Task details
Among the entries below, find each line with "lines" and show it.

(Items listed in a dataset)
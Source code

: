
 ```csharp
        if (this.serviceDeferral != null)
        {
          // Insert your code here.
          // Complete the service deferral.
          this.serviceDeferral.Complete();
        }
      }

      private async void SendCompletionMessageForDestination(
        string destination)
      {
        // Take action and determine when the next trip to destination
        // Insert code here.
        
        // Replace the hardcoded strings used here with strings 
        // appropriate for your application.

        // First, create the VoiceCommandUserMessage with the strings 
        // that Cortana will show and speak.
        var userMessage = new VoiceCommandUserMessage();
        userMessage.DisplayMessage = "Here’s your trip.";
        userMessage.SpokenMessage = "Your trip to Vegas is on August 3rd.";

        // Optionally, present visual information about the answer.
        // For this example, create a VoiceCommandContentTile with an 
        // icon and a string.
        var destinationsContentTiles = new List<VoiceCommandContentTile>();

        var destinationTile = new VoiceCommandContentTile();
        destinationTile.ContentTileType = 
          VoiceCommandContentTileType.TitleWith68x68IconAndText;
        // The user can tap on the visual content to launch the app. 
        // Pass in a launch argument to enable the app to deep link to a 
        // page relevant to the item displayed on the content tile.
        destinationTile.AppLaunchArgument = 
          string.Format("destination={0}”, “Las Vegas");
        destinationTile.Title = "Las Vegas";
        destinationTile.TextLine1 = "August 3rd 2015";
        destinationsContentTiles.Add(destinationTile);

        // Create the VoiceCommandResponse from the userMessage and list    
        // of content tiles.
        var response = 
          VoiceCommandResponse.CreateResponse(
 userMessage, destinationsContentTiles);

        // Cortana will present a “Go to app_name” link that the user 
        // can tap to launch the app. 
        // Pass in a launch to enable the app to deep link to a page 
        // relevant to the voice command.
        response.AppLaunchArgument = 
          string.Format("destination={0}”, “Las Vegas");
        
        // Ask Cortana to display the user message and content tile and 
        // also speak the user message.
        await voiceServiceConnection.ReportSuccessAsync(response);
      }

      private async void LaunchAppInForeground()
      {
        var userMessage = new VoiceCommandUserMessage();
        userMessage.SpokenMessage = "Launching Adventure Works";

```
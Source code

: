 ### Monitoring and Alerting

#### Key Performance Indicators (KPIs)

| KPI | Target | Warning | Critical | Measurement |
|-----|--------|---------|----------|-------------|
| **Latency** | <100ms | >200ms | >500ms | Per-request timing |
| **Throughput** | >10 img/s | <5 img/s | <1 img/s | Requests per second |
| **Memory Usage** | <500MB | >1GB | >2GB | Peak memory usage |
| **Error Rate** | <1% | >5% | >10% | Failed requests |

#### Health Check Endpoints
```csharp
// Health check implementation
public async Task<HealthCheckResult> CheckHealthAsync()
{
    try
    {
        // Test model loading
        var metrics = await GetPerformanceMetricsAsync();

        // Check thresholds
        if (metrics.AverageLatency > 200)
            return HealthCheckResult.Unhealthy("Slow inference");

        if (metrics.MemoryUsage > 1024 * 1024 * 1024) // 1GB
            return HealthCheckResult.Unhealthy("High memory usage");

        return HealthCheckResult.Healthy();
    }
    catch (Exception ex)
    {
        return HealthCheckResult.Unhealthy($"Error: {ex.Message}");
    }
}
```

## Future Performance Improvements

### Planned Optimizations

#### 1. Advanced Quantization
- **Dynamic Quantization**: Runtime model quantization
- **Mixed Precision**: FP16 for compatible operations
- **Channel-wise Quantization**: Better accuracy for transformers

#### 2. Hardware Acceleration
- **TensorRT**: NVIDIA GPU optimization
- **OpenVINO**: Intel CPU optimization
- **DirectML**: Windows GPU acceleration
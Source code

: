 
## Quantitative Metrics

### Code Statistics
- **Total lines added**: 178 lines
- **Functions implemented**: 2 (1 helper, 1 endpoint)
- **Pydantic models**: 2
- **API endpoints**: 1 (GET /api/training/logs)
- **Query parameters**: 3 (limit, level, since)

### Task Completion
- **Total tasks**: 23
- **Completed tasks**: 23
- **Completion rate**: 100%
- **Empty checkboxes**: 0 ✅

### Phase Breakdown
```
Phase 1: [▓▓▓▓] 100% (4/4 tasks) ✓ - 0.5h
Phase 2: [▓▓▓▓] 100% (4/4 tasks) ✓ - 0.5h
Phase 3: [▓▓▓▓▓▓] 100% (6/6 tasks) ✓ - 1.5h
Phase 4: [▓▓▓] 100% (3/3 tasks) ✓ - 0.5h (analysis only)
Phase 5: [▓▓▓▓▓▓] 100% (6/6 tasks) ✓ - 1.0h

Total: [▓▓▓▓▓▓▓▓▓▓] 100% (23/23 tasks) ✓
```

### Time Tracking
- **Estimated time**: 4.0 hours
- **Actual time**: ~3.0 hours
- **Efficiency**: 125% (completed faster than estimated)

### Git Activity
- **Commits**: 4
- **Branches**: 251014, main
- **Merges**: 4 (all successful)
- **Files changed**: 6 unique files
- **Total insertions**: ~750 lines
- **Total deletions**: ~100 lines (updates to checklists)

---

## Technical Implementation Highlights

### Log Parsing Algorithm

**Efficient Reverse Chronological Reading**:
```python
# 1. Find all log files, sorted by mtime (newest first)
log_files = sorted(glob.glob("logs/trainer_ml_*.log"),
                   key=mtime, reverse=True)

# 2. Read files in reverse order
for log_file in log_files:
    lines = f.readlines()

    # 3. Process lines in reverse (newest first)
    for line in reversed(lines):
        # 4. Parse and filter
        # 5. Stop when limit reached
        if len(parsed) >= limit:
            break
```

Response
- **Total lines added**: 178 lines
- **Total insertions**: ~750 lines
- **Total deletions**: ~100 lines (updates to checklists)
    lines = f.readlines()
    # 3. Process lines in reverse (newest first)
    for line in reversed(lines):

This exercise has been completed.